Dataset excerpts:

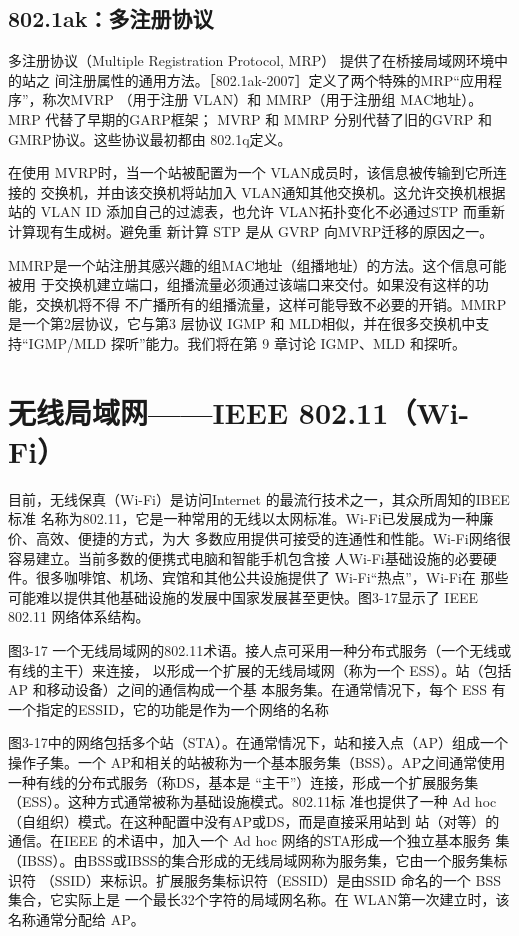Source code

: \subsection{802.1ak：多注册协议}

多注册协议（Multiple Registration Protocol, MRP） 提供了在桥接局域网环境中的站之
间注册属性的通用方法。［802.1ak-2007］定义了两个特殊的MRP“应用程序”，称次MVRP
（用于注册 VLAN）和 MMRP（用于注册组 MAC地址）。MRP 代替了早期的GARP框架；
MVRP 和 MMRP 分别代替了旧的GVRP 和GMRP协议。这些协议最初都由 802.1q定义。

在使用 MVRP时，当一个站被配置为一个 VLAN成员时，该信息被传输到它所连接的
交换机，并由该交换机将站加入 VLAN通知其他交换机。这允许交换机根据站的 VLAN ID
添加自己的过滤表，也允许 VLAN拓扑变化不必通过STP 而重新计算现有生成树。避免重
新计算 STP 是从 GVRP 向MVRP迁移的原因之一。

MMRP是一个站注册其感兴趣的组MAC地址（组播地址）的方法。这个信息可能被用
于交换机建立端口，组播流量必须通过该端口来交付。如果没有这样的功能，交换机将不得
不广播所有的组播流量，这样可能导致不必要的开销。MMRP是一个第2层协议，它与第3
层协议 IGMP 和 MLD相似，并在很多交换机中支持“IGMP/MLD 探听”能力。我们将在第
9 章讨论 IGMP、MLD 和探听。

\section{无线局域网——IEEE 802.11（Wi-Fi）}

目前，无线保真（Wi-Fi）是访问Internet 的最流行技术之一，其众所周知的IBEE 标准
名称为802.11，它是一种常用的无线以太网标准。Wi-Fi已发展成为一种廉价、高效、便捷的方式，为大
多数应用提供可接受的连通性和性能。Wi-Fi网络很容易建立。当前多数的便携式电脑和智能手机包含接
人Wi-Fi基础设施的必要硬件。很多咖啡馆、机场、宾馆和其他公共设施提供了 Wi-Fi“热点”，Wi-Fi在
那些可能难以提供其他基础设施的发展中国家发展甚至更快。图3-17显示了 IEEE 802.11 网络体系结构。

图3-17 一个无线局域网的802.11术语。接人点可采用一种分布式服务（一个无线或有线的主干）来连接，
以形成一个扩展的无线局域网（称为一个 ESS）。站（包括AP 和移动设备）之间的通信构成一个基
本服务集。在通常情况下，每个 ESS 有一个指定的ESSID，它的功能是作为一个网络的名称

图3-17中的网络包括多个站（STA）。在通常情况下，站和接入点（AP）组成一个操作子集。一个
AP和相关的站被称为一个基本服务集（BSS）。AP之间通常使用一种有线的分布式服务（称DS，基本是
“主干”）连接，形成一个扩展服务集（ESS）。这种方式通常被称为基础设施模式。802.11标
准也提供了一种 Ad hoc（自组织）模式。在这种配置中没有AP或DS，而是直接采用站到
站（对等）的通信。在IEEE 的术语中，加入一个 Ad hoc 网络的STA形成一个独立基本服务
集（IBSS）。由BSS或IBSS的集合形成的无线局域网称为服务集，它由一个服务集标识符
（SSID）来标识。扩展服务集标识符（ESSID）是由SSID 命名的一个 BSS集合，它实际上是
一个最长32个字符的局域网名称。在 WLAN第一次建立时，该名称通常分配给 AP。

● Try it: Copy each entry above exactly; drop the pictures.

● Answer to the problem:
Source code

: \subsection{802.1ak：多注册协议}

多注册协议（Multiple Registration Protocol, MRP） 提供了在桥接局域网环境中的站之
间注册属性的通用方法。［802.1ak-2007］定义了两个特殊的MRP“应用程序”，称次MVRP
（用于注册 VLAN）和 MMRP（用于注册组 MAC地址）。MRP 代替了早期的GARP框架；
MVRP 和 MMRP 分别代替了旧的GVRP 和GMRP协议。这些协议最初都由 802.1q定义。

在使用 MVRP时，当一个站被配置为一个 VLAN成员时，该信息被传输到它所连接的
交换机，并由该交换机将站加入 VLAN通知其他交换机。这允许交换机根据站的 VLAN ID
添加自己的过滤表，也允许 VLAN拓扑变化不必通过STP 而重新计算现有生成树。避免重
新计算 STP 是从 GVRP 向MVRP迁移的原因之一。

MMRP是一个站注册其感兴趣的组MAC地址（组播地址）的方法。这个信息可能被用
于交换机建立端口，组播流量必须通过该端口来交付。如果没有这样的功能，交换机将不得
不广播所有的组播流量，这样可能导致不必要的开销。MMRP是一个第2层协议，它与第3
层协议 IGMP 和 MLD相似，并在很多交换机中支持“IGMP/MLD 探听”能力。我们将在第
9 章讨论 IGMP、MLD 和探听。

\section{无线局域网——IEEE 802.11（Wi-Fi）}

目前，无线保真（Wi-Fi）是访问Internet 的最流行技术之一，其众所周知的IBEE 标准
名称为802.11，它是一种常用的无线以太网标准。Wi-Fi已发展成为一种廉价、高效、便捷的方式，为大
多数应用提供可接受的连通性和性能。Wi-Fi网络很容易建立。当前多数的便携式电脑和智能手机包含接
人Wi-Fi基础设施的必要硬件。很多咖啡馆、机场、宾馆和其他公共设施提供了 Wi-Fi“热点”，Wi-Fi在
那些可能难以提供其他基础设施的发展中国家发展甚至更快。图3-17显示了 IEEE 802.11 网络体系结构。

图3-17 一个无线局域网的802.11术语。接人点可采用一种分布式服务（一个无线或有线的主干）来连接，
以形成一个扩展的无线局域网（称为一个 ESS）。站（包括AP 和移动设备）之间的通信构成一个基
本服务集。在通常情况下，每个 ESS 有一个指定的ESSID，它的功能是作为一个网络的名称

图3-17中的网络包括多个站（STA）。在通常情况下，站和接入点（AP）组成一个操作子集。一个
AP和相关的站被称为一个基本服务集（BSS）。AP之间通常使用一种有线的分布式服务（称DS，基本是
“主干”）连接，形成一个扩展服务集（ESS）。这种方式通常被称为基础设施模式。802.11标
准也提供了一种 Ad hoc（自组织）模式。在这种配置中没有AP或DS，而是直接采用站到
站（对等）的通信。在IEEE 的术语中，加入一个 Ad hoc 网络的STA形成一个独立基本服务
集（IBSS）。由BSS或IBSS的集合形成的无线局域网称为服务集，它由一个服务集标识符
（SSID）来标识。扩展服务集标识符（ESSID）是由SSID 命名的一个 BSS集合，它实际上是
一个最长32个字符的局域网名称。在 WLAN第一次建立时，该名称通常分配给 AP。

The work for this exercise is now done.